The notion of successive approximation is introduced in the context of parallel graph algorithms. The implementation of graph algorithms on Leighton's mesh of trees network model is considered. The implementations that have appeared so far in the literature are relatively straightforward. A common characteristic of these algorithms is that, in each iteration, for each vertex v, at most one edge is selected from the edges incident on v. This selection is based purely on local information such as the weights of the edges incident v or the labels of the neighboring vertices of v etc. As this sort of information appears on the same row of a mesh, these algorithms lend themselves to a direct implementation. In this paper we present an implementation of the open ear decomposition algorithm of Maon, Schieber and Vishkin. Some applications of open ear decomposition include parallel planarity testing, triconnectivity and 4-connectivity testing.

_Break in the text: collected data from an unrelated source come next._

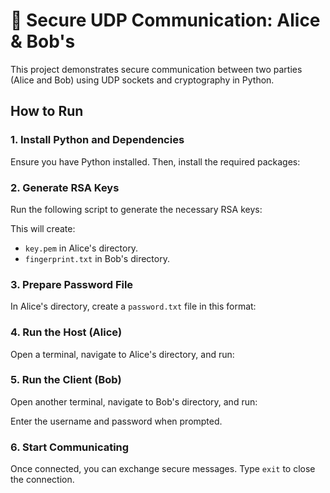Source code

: # 🔐 Secure UDP Communication: Alice & Bob's 

This project demonstrates secure communication between two parties (Alice and Bob) using UDP sockets and cryptography in Python.

## How to Run

### 1. Install Python and Dependencies

Ensure you have Python installed. Then, install the required packages:


### 2. Generate RSA Keys

Run the following script to generate the necessary RSA keys:


This will create:
- `key.pem` in Alice's directory.
- `fingerprint.txt` in Bob's directory.

### 3. Prepare Password File

In Alice's directory, create a `password.txt` file in this format:


### 4. Run the Host (Alice)

Open a terminal, navigate to Alice's directory, and run:


### 5. Run the Client (Bob)

Open another terminal, navigate to Bob's directory, and run:


Enter the username and password when prompted.

### 6. Start Communicating

Once connected, you can exchange secure messages. Type `exit` to close the connection.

This algorithm is different from the other algorithms considered for implementation on a mesh of trees in that a direct implementation is ruled out due to the communication problems posed by the network. Our implementation uses a technique of successive approximation. The process starts by finding an open ear decomposition of a subgraph of at most 2n edges: the edges of two edge-disjoint forests of G. Each subsequent iteration uses the decomposition from the previous step to obtain an open ear decomposition of an enlarged subgraph. This enlarged subgraph consists of the edges that received an ear label in the previous step together with at least as many new ones. Therefore the process converges in O(*log* n) iterations. The decomposition algorithm for each iteraction can be distributed on the network. The whole algorithm takes O(*log*^{3} n) time using O(n/*log* n × n/*log* n) processors. Assuming adjacency matrix representation of the graph, the achieved speedup is O(*log* n) factor off the optimal, which is the best known.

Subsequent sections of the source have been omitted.